RAIMUNDO FERREIRA
O exercício da mente é o tema da coluna desta sexta-feira, 19, do professor Raimundo Ferreira de Souza
EXERCÍCIO MENTAL
Mesmo que muitos que tomam conhecimento de nossos ensaios despretensiosos não reconheçam sua importância, ou não os considerem úteis como tentativa de registrar e dizer algo sobre a vida e as coisas à nossa volta — sobretudo em uma sociedade onde poucos se dispõem a expor suas ideias —, nós continuamos. Não sei até quando, mas seguiremos mantendo esse hábito, já cultivado há tantos anos: o de exercitar a mente, dentro de nossos limites, falando do nosso jeito e sobre qualquer temática.
Neste momento, poderíamos refletir sobre a situação política atual — a tensão entre separação e união dos poderes, e as intrigas que servem, não raro, mais para ativistas assistirem do que para o povo compreender. Poderíamos também discutir a questão ambiental, que, além de nos inquietar, nos deixa perplexos diante do fato de que o ser humano, por livre escolha, devasta e polui justamente o bem que o sustenta.
Ou ainda falar sobre o “boom” das construções de moradias que transformou João Pessoa. Segundo reportagem recente que li, a cidade tem recebido muita gente interessada em fixar residência, e isso já começou a impactar o ritmo da antiga cidade pacata — trânsito, segurança, serviços de saúde e até o custo de vida.
Mas também poderíamos voltar o olhar para a mitologia grega, à narrativa do princípio da Terra.
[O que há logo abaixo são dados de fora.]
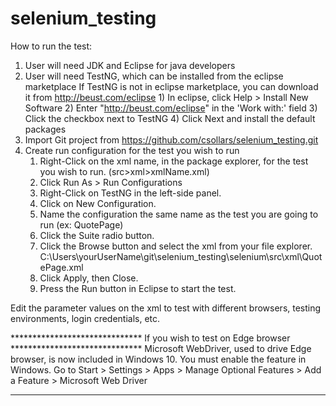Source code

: # selenium_testing

How to run the test:
1) User will need JDK and Eclipse for java developers
2) User will need TestNG, which can be installed from the eclipse marketplace
	If TestNG is not in eclipse marketplace, you can download it from http://beust.com/eclipse
		1) In eclipse, click Help > Install New Software
		2) Enter "http://beust.com/eclipse" in the 'Work with:' field
		3) Click the checkbox next to TestNG
		4) Click Next and install the default packages
3) Import Git project from https://github.com/csollars/selenium_testing.git
4) Create run configuration for the test you wish to run
	1) Right-Click on the xml name, in the package explorer, for the test you wish to run. (src>xml>xmlName.xml)
	2) Click Run As > Run Configurations
	3) Right-Click on TestNG in the left-side panel.
	4) Click on New Configuration.
	5) Name the configuration the same name as the test you are going to run (ex: QuotePage)
	6) Click the Suite radio button.
	7) Click the Browse button and select the xml from your file explorer.
		C:\Users\yourUserName\git\selenium_testing\selenium\src\xml\QuotePage.xml
	8) Click Apply, then Close.
	9) Press the Run button in Eclipse to start the test.
	
Edit the parameter values on the xml to test with different browsers, testing environments, login credentials, etc.
	
****************************** If you wish to test on Edge browser ******************************
	Microsoft WebDriver, used to drive Edge browser, is now included in Windows 10.
	You must enable the feature in Windows.
	Go to Start > Settings > Apps > Manage Optional Features > Add a Feature > Microsoft Web Driver
****************************************************************************************************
Gaia, a Terra, surgiu como ventre universal, fonte de fecundidade, solidez e estabilidade — a base de todas as formas de vida. De seu seio profundo nasceu Urano, o Céu estrelado, que a cobriu como um manto infinito. Mãe e filho uniram-se — Terra e Céu — e geraram muitos seres, em um espaço fechado e fecundo, onde alto e baixo se confundiam em fusão eterna.
Urano, entretanto, não cessava de fecundar Gaia, e temendo a força dos filhos que nasciam, impedia-os de ver a luz, mantendo-os encerrados no ventre materno. Essa situação tornou-se insuportável para Gaia, que elaborou um plano: forjou uma espada de pedra e combinou com seu filho mais novo, Cronos, que simboliza o Tempo, para atacar o pai e libertar a todos.
Cronos, então, surpreendeu Urano, decepou-lhe os órgãos genitais e o afastou da Mãe-Terra, abrindo pela primeira vez o espaço entre Céu e Terra. Esse ato violento não foi apenas um gesto de poder filial, mas um marco cósmico: a criação da distância, a possibilidade da respiração, do movimento e da vida em liberdade. Assim, ao dividir céu e terra, Cronos não apenas libertou seus irmãos, mas inaugurou o universo como espaço aberto, onde tudo mais poderia acontecer.